Other genetic therapies
Other new approaches blur the line between gene therapy and drug treatment. For example, antisense oligonucleotides (ASOs) are drugs made up of short, synthetic pieces of DNA or RNA that target the messenger RNA made by the faulty gene. They prevent the gene from being translated into a “bad” protein or, in some cases, trick the cell’s machinery into making a “good” protein. Researchers can even customize ASOs to single patients. Tim Yu, MD, PhD, in the Division of Genetics and Genomics at Boston Children’s, has developed this approach to treat several very rare genetic conditions.
Another approach, RNA interference, uses small RNAs to “silence” a targeted gene by neutralizing the gene’s mRNA. (The lentivirus described above uses RNA interference to silence the BCL11A gene.)
Even the messenger RNAs used for some COVID-19 vaccines represent a form of gene therapy. The mRNAs introduce genetic code that cells then use to make the coronavirus spike protein, encouraging people to develop antibodies to the virus.

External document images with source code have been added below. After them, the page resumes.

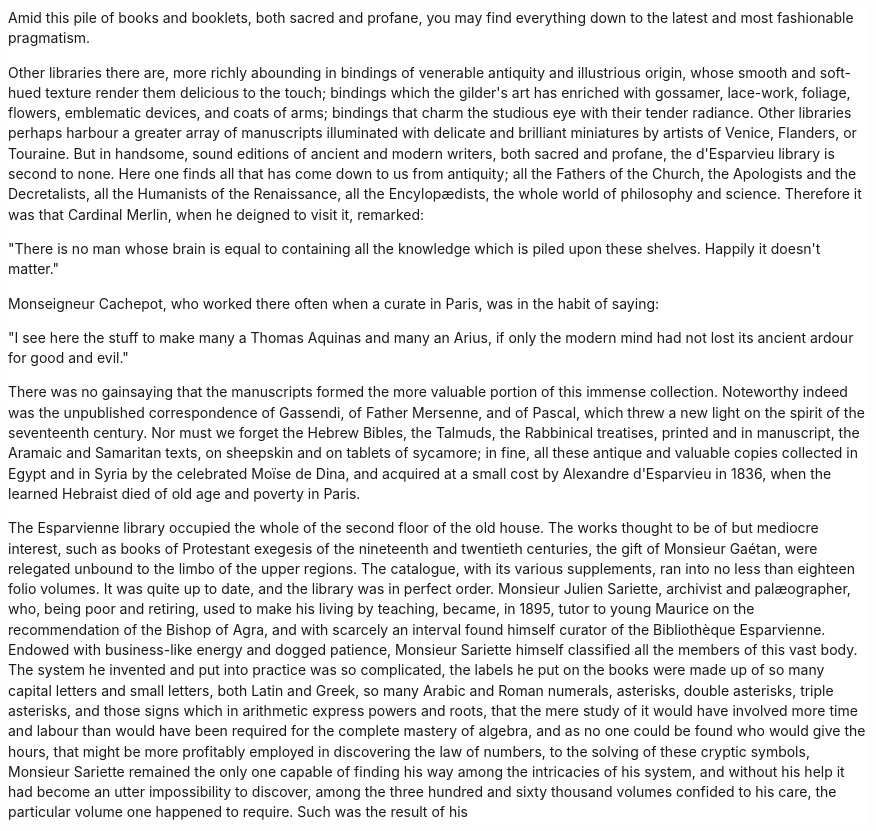 Amid this pile of books and booklets, both sacred and profane, you may
find everything down to the latest and most fashionable pragmatism.

Other libraries there are, more richly abounding in bindings of
venerable antiquity and illustrious origin, whose smooth and soft-hued
texture render them delicious to the touch; bindings which the gilder's
art has enriched with gossamer, lace-work, foliage, flowers, emblematic
devices, and coats of arms; bindings that charm the studious eye with
their tender radiance. Other libraries perhaps harbour a greater array
of manuscripts illuminated with delicate and brilliant miniatures by
artists of Venice, Flanders, or Touraine. But in handsome, sound
editions of ancient and modern writers, both sacred and profane, the
d'Esparvieu library is second to none. Here one finds all that has come
down to us from antiquity; all the Fathers of the Church, the Apologists
and the Decretalists, all the Humanists of the Renaissance, all the
Encylopædists, the whole world of philosophy and science. Therefore it
was that Cardinal Merlin, when he deigned to visit it, remarked:

"There is no man whose brain is equal to containing all the knowledge
which is piled upon these shelves. Happily it doesn't matter."

Monseigneur Cachepot, who worked there often when a curate in Paris, was
in the habit of saying:

"I see here the stuff to make many a Thomas Aquinas and many an Arius,
if only the modern mind had not lost its ancient ardour for good and
evil."

There was no gainsaying that the manuscripts formed the more valuable
portion of this immense collection. Noteworthy indeed was the
unpublished correspondence of Gassendi, of Father Mersenne, and of
Pascal, which threw a new light on the spirit of the seventeenth
century. Nor must we forget the Hebrew Bibles, the Talmuds, the
Rabbinical treatises, printed and in manuscript, the Aramaic and
Samaritan texts, on sheepskin and on tablets of sycamore; in fine, all
these antique and valuable copies collected in Egypt and in Syria by the
celebrated Moïse de Dina, and acquired at a small cost by Alexandre
d'Esparvieu in 1836, when the learned Hebraist died of old age and
poverty in Paris.

The Esparvienne library occupied the whole of the second floor of the
old house. The works thought to be of but mediocre interest, such as
books of Protestant exegesis of the nineteenth and twentieth centuries,
the gift of Monsieur Gaétan, were relegated unbound to the limbo of the
upper regions. The catalogue, with its various supplements, ran into no
less than eighteen folio volumes. It was quite up to date, and the
library was in perfect order. Monsieur Julien Sariette, archivist and
palæographer, who, being poor and retiring, used to make his living by
teaching, became, in 1895, tutor to young Maurice on the recommendation
of the Bishop of Agra, and with scarcely an interval found himself
curator of the Bibliothèque Esparvienne. Endowed with business-like
energy and dogged patience, Monsieur Sariette himself classified all the
members of this vast body. The system he invented and put into practice
was so complicated, the labels he put on the books were made up of so
many capital letters and small letters, both Latin and Greek, so many
Arabic and Roman numerals, asterisks, double asterisks, triple
asterisks, and those signs which in arithmetic express powers and roots,
that the mere study of it would have involved more time and labour than
would have been required for the complete mastery of algebra, and as no
one could be found who would give the hours, that might be more
profitably employed in discovering the law of numbers, to the solving
of these cryptic symbols, Monsieur Sariette remained the only one
capable of finding his way among the intricacies of his system, and
without his help it had become an utter impossibility to discover, among
the three hundred and sixty thousand volumes confided to his care, the
particular volume one happened to require. Such was the result of his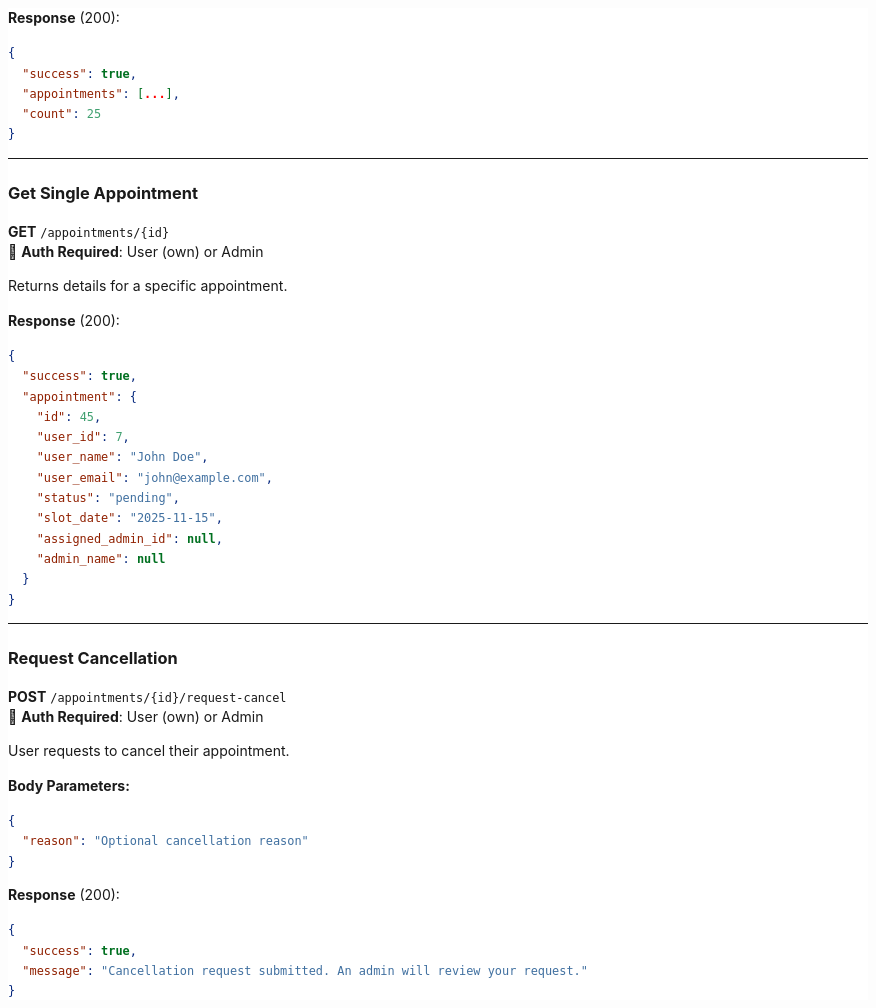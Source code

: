 **Response** (200):
```json
{
  "success": true,
  "appointments": [...],
  "count": 25
}
```

---

### Get Single Appointment
**GET** `/appointments/{id}`  
🔐 **Auth Required**: User (own) or Admin

Returns details for a specific appointment.

**Response** (200):
```json
{
  "success": true,
  "appointment": {
    "id": 45,
    "user_id": 7,
    "user_name": "John Doe",
    "user_email": "john@example.com",
    "status": "pending",
    "slot_date": "2025-11-15",
    "assigned_admin_id": null,
    "admin_name": null
  }
}
```

---

### Request Cancellation
**POST** `/appointments/{id}/request-cancel`  
🔐 **Auth Required**: User (own) or Admin

User requests to cancel their appointment.

**Body Parameters:**
```json
{
  "reason": "Optional cancellation reason"
}
```

**Response** (200):
```json
{
  "success": true,
  "message": "Cancellation request submitted. An admin will review your request."
}
```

Today, ClinicalTrials.gov lists nearly 400 active gene therapy studies all over the world, and more than a dozen gene therapy drugs are on the market. At Boston Children’s, the Gene Therapy Program has more than 20 human trials completed or underway, with more in the pipeline. While gene therapies are currently expensive, it’s expected that prices will come down over time. And as a one-time treatment, gene therapy promises to save money in the long run by preventing a lifetime of illness — a true revolution in medicine.